Ruiz tomou a decisão em abril, enquanto trabalhava ao lado dos companheiros na ajuda aos afetados pelo incêndio que abalou Valparaíso. Antes de procurar seus superiores, foi até a sede do Movilh (Movimento de Integração e Libertação Homossexual), onde recebeu apoio. “Precisava de ajuda, porque meu namorado não quis me apoiar, pois tinha medo das consequências. Mas acabou saindo tudo bem, e eu vou poder continuar na instituição”, contou.
Segundo os dirigentes do Movilh, a Marinha chilena não colocou nenhuma barreira para a permanência de Ruiz em suas fileiras. Apenas pediu que fizesse o anúncio na sede do movimento, e não em uma instalação militar. E sem uniforme. “São detalhes menores, com o tempo esperamos mudar isso também, mas foi gratificante ir com Mauricio à sede da Marinha e sentir que eles o aceitaram sem maiores resistências. Sequer precisamos insistir com a Lei Antidiscriminação”, afirmou Óscar Rementería, porta-voz do Movilh.
A reação da cúpula militar contrastou, porém, com a de alguns parlamentares chilenos. O deputado Ignacio Urrutia, do ultraconservador partido UDI (União Democrata Independente), declarou em nome da legenda seu descontentamento. “Sempre houve homossexuais nas Forças Armadas, mas não há problema quando isso é mantido em segredo”, disse. Segundo ele, agora que o caso veio à tona, “tenho certeza que gerará um grande incômodo para os seus companheiros”.
Não é a primeira vez que Urrutia gera polêmica com suas opiniões sobre a homossexualidade nas instituições militares. Em outubro de 2013, ele disse que “o dia em que tivermos batalhões de homossexuais no Exército, a Bolívia vai nos invadir e recuperar o mar”, em referência à reivindicação histórica de La Paz.
Ruiz reagiu às declarações do parlamentar. O marinheiro lembrou que seus amigos mais próximos e colegas de quartos aceitaram sem problemas sua homossexualidade.
[O deputado Ignacio Urrutia, do UDI, criticou atitude de Ruiz]
Poucos foram os casos de rechaço.

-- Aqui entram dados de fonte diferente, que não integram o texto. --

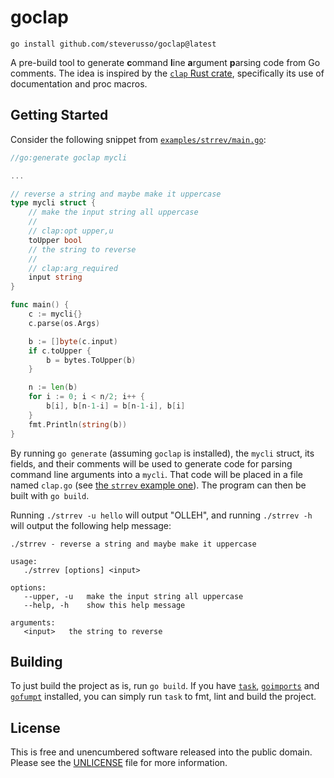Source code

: # goclap

```
go install github.com/steverusso/goclap@latest
```

A pre-build tool to generate **c**ommand **l**ine **a**rgument **p**arsing code
from Go comments. The idea is inspired by the [`clap` Rust
crate](https://github.com/clap-rs/clap), specifically its use of documentation
and proc macros.

## Getting Started

Consider the following snippet from [`examples/strrev/main.go`](./examples/strrev/main.go):

```go
//go:generate goclap mycli

...

// reverse a string and maybe make it uppercase
type mycli struct {
	// make the input string all uppercase
	//
	// clap:opt upper,u
	toUpper bool
	// the string to reverse
	//
	// clap:arg_required
	input string
}

func main() {
	c := mycli{}
	c.parse(os.Args)

	b := []byte(c.input)
	if c.toUpper {
		b = bytes.ToUpper(b)
	}

	n := len(b)
	for i := 0; i < n/2; i++ {
		b[i], b[n-1-i] = b[n-1-i], b[i]
	}
	fmt.Println(string(b))
}
```

By running `go generate` (assuming `goclap` is installed), the `mycli` struct,
its fields, and their comments will be used to generate code for parsing
command line arguments into a `mycli`. That code will be placed in a file named
`clap.go` (see [the `strrev` example one](./examples/strrev/clap.go)). The
program can then be built with `go build`.

Running `./strrev -u hello` will output "OLLEH", and running `./strrev -h` will
output the following help message:

```
./strrev - reverse a string and maybe make it uppercase

usage:
   ./strrev [options] <input>

options:
   --upper, -u   make the input string all uppercase
   --help, -h    show this help message

arguments:
   <input>   the string to reverse
```

## Building

To just build the project as is, run `go build`. If you have
[`task`](https://github.com/go-task/task),
[`goimports`](https://pkg.go.dev/golang.org/x/tools/cmd/goimports) and
[`gofumpt`](https://github.com/mvdan/gofumpt) installed, you can simply run `task` to fmt,
lint and build the project.

## License

This is free and unencumbered software released into the public domain. Please
see the [UNLICENSE](./UNLICENSE) file for more information.
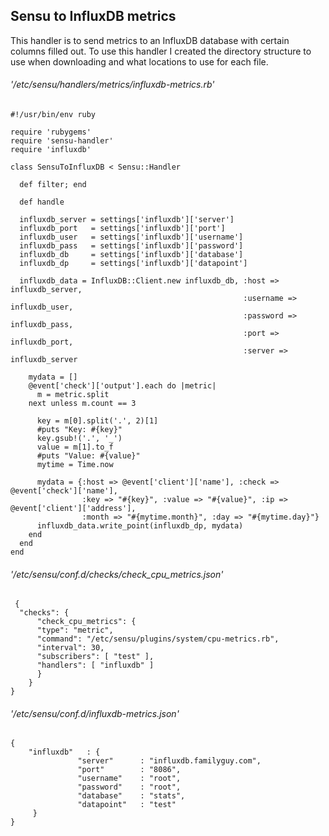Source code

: ## Sensu to InfluxDB metrics

This handler is to send metrics to an InfluxDB database with certain columns filled out.
To use this handler I created the directory structure to use when downloading and what 
locations to use for each file.


###### '/etc/sensu/handlers/metrics/influxdb-metrics.rb'
```
#!/usr/bin/env ruby

require 'rubygems'
require 'sensu-handler'
require 'influxdb'

class SensuToInfluxDB < Sensu::Handler

  def filter; end

  def handle

  influxdb_server = settings['influxdb']['server']
  influxdb_port   = settings['influxdb']['port']
  influxdb_user   = settings['influxdb']['username']
  influxdb_pass   = settings['influxdb']['password']
  influxdb_db     = settings['influxdb']['database']
  influxdb_dp     = settings['influxdb']['datapoint']

  influxdb_data = InfluxDB::Client.new influxdb_db, :host => influxdb_server,
                                                    :username => influxdb_user,
                                                    :password => influxdb_pass,
                                                    :port => influxdb_port,
                                                    :server => influxdb_server
      
    mydata = []
    @event['check']['output'].each do |metric|
      m = metric.split
    next unless m.count == 3

      key = m[0].split('.', 2)[1]
      #puts "Key: #{key}"
      key.gsub!('.', '_')
      value = m[1].to_f
      #puts "Value: #{value}"
      mytime = Time.now

      mydata = {:host => @event['client']['name'], :check => @event['check']['name'], 
                :key => "#{key}", :value => "#{value}", :ip => @event['client']['address'], 
                :month => "#{mytime.month}", :day => "#{mytime.day}"}
      influxdb_data.write_point(influxdb_dp, mydata)
    end
  end
end
```


###### '/etc/sensu/conf.d/checks/check_cpu_metrics.json'
```
 {
  "checks": {
      "check_cpu_metrics": {
      "type": "metric",
      "command": "/etc/sensu/plugins/system/cpu-metrics.rb",
      "interval": 30,
      "subscribers": [ "test" ],
      "handlers": [ "influxdb" ]
      }
    }
}
```

###### '/etc/sensu/conf.d/influxdb-metrics.json'
```
{
    "influxdb"   : {
               "server"      : "influxdb.familyguy.com",
               "port"        : "8086",
               "username"    : "root",
               "password"    : "root",
               "database"    : "stats",
               "datapoint"   : "test"
     }
}
```
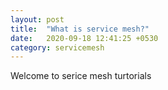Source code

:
 ```yaml
---
layout: post
title:  "What is service mesh?"
date:   2020-09-18 12:41:25 +0530
category: servicemesh
---
```

Welcome to serice mesh turtorials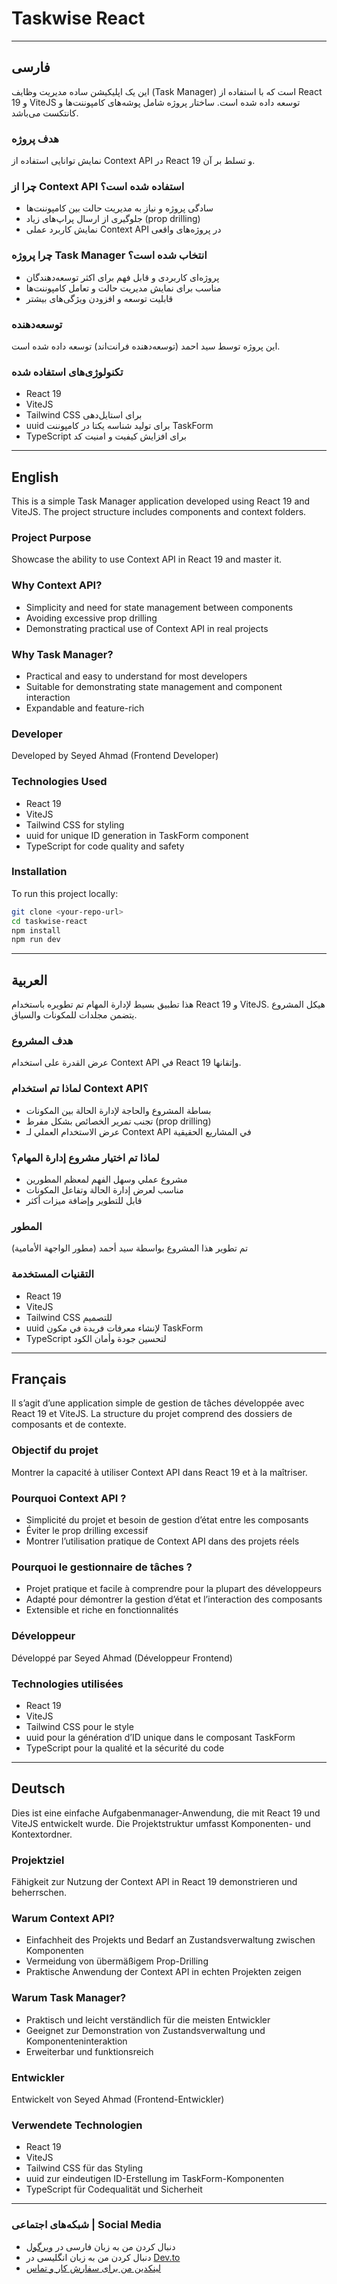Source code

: 
# Taskwise React

---

## فارسی
این یک اپلیکیشن ساده مدیریت وظایف (Task Manager) است که با استفاده از React 19 و ViteJS توسعه داده شده است. ساختار پروژه شامل پوشه‌های کامپوننت‌ها و کانتکست می‌باشد.

### هدف پروژه
نمایش توانایی استفاده از Context API در React 19 و تسلط بر آن.

### چرا از Context API استفاده شده است؟
- سادگی پروژه و نیاز به مدیریت حالت بین کامپوننت‌ها
- جلوگیری از ارسال پراپ‌های زیاد (prop drilling)
- نمایش کاربرد عملی Context API در پروژه‌های واقعی

### چرا پروژه Task Manager انتخاب شده است؟
- پروژه‌ای کاربردی و قابل فهم برای اکثر توسعه‌دهندگان
- مناسب برای نمایش مدیریت حالت و تعامل کامپوننت‌ها
- قابلیت توسعه و افزودن ویژگی‌های بیشتر

### توسعه‌دهنده
این پروژه توسط سید احمد (توسعه‌دهنده فرانت‌اند) توسعه داده شده است.

### تکنولوژی‌های استفاده شده
- React 19
- ViteJS
- Tailwind CSS برای استایل‌دهی
- uuid برای تولید شناسه یکتا در کامپوننت TaskForm
- TypeScript برای افزایش کیفیت و امنیت کد

---

## English
This is a simple Task Manager application developed using React 19 and ViteJS. The project structure includes components and context folders.

### Project Purpose
Showcase the ability to use Context API in React 19 and master it.

### Why Context API?
- Simplicity and need for state management between components
- Avoiding excessive prop drilling
- Demonstrating practical use of Context API in real projects

### Why Task Manager?
- Practical and easy to understand for most developers
- Suitable for demonstrating state management and component interaction
- Expandable and feature-rich

### Developer
Developed by Seyed Ahmad (Frontend Developer)

### Technologies Used
- React 19
- ViteJS
- Tailwind CSS for styling
- uuid for unique ID generation in TaskForm component
- TypeScript for code quality and safety

### Installation
To run this project locally:
```bash
git clone <your-repo-url>
cd taskwise-react
npm install
npm run dev
```

---

## العربية
هذا تطبيق بسيط لإدارة المهام تم تطويره باستخدام React 19 و ViteJS. هيكل المشروع يتضمن مجلدات للمكونات والسياق.

### هدف المشروع
عرض القدرة على استخدام Context API في React 19 وإتقانها.

### لماذا تم استخدام Context API؟
- بساطة المشروع والحاجة لإدارة الحالة بين المكونات
- تجنب تمرير الخصائص بشكل مفرط (prop drilling)
- عرض الاستخدام العملي لـ Context API في المشاريع الحقيقية

### لماذا تم اختيار مشروع إدارة المهام؟
- مشروع عملي وسهل الفهم لمعظم المطورين
- مناسب لعرض إدارة الحالة وتفاعل المكونات
- قابل للتطوير وإضافة ميزات أكثر

### المطور
تم تطوير هذا المشروع بواسطة سيد أحمد (مطور الواجهة الأمامية)

### التقنيات المستخدمة
- React 19
- ViteJS
- Tailwind CSS للتصميم
- uuid لإنشاء معرفات فريدة في مكون TaskForm
- TypeScript لتحسين جودة وأمان الكود

---

## Français
Il s’agit d’une application simple de gestion de tâches développée avec React 19 et ViteJS. La structure du projet comprend des dossiers de composants et de contexte.

### Objectif du projet
Montrer la capacité à utiliser Context API dans React 19 et à la maîtriser.

### Pourquoi Context API ?
- Simplicité du projet et besoin de gestion d’état entre les composants
- Éviter le prop drilling excessif
- Montrer l’utilisation pratique de Context API dans des projets réels

### Pourquoi le gestionnaire de tâches ?
- Projet pratique et facile à comprendre pour la plupart des développeurs
- Adapté pour démontrer la gestion d’état et l’interaction des composants
- Extensible et riche en fonctionnalités

### Développeur
Développé par Seyed Ahmad (Développeur Frontend)

### Technologies utilisées
- React 19
- ViteJS
- Tailwind CSS pour le style
- uuid pour la génération d’ID unique dans le composant TaskForm
- TypeScript pour la qualité et la sécurité du code

---

## Deutsch
Dies ist eine einfache Aufgabenmanager-Anwendung, die mit React 19 und ViteJS entwickelt wurde. Die Projektstruktur umfasst Komponenten- und Kontextordner.

### Projektziel
Fähigkeit zur Nutzung der Context API in React 19 demonstrieren und beherrschen.

### Warum Context API?
- Einfachheit des Projekts und Bedarf an Zustandsverwaltung zwischen Komponenten
- Vermeidung von übermäßigem Prop-Drilling
- Praktische Anwendung der Context API in echten Projekten zeigen

### Warum Task Manager?
- Praktisch und leicht verständlich für die meisten Entwickler
- Geeignet zur Demonstration von Zustandsverwaltung und Komponenteninteraktion
- Erweiterbar und funktionsreich

### Entwickler
Entwickelt von Seyed Ahmad (Frontend-Entwickler)

### Verwendete Technologien
- React 19
- ViteJS
- Tailwind CSS für das Styling
- uuid zur eindeutigen ID-Erstellung im TaskForm-Komponenten
- TypeScript für Codequalität und Sicherheit

---

### شبکه‌های اجتماعی | Social Media
- دنبال کردن من به زبان فارسی در [ویرگول](https://virgool.io/)
- دنبال کردن من به زبان انگلیسی در [Dev.to](https://dev.to/)
- [لینکدین من برای سفارش کار و تماس](https://www.linkedin.com/)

Ele ressaltou que não recebeu agressões físicas, mas disse não saber se as demonstrações de homofobia foram punidas pela instituição.
Sobre a ideia de que a presença de homossexuais nas Forças Armadas seriam um sinal de debilidade, Ruiz ironizou: “um batalhão inteiro de homossexuais talvez seja um fetiche do deputado Urrutia. Um gay pode defender a soberania nacional com a mesma força e a mesma dignidade que um heterossexual”.
A história de Ruiz
Ruiz entrou na Marinha aos 18 anos, e namorava uma mulher em sua cidade natal, Chillán (400 km ao sul de Santiago). “Eu sempre senti que era homossexual, a gente sempre sente. O problema é reconhecer isso internamente. Quando eu decidi ser militar, ainda não tinha dado esse passo”, recordou.
A aceitação aconteceu quando ele já era marinheiro. Segundo Ruiz, sua ex-namorada foi a primeira a saber. “Ela chorou muito. Foi um momento muito difícil, mas também muito bonito, porque ela me disse que porque me amava muito, me aceitaria tal como sou e até hoje é uma das amigas que mais me apoia, inclusive na decisão de revelar isso para o país”, contou.
Seu namorado, o estudante Jorge Velásquez, também o apoiou, mas depois de muita resistência. “Ele tem medo de que algo aconteça comigo e eu o entendo, porque também tenho esse temor – acho que ainda tenho. Mas decidi enfrentá-lo. Ele precisou de mais tempo, mas também decidiu seguir”, explicou.
O passo final para a aceitação de Ruiz dentro da instituição será o tradicional baile que as Forças Armadas realizam em setembro, para celebrar as festas pátrias no país. “Sempre fui sozinho ao baile, mas este ano pretendo ir com meu namorado”, contou, sorrindo.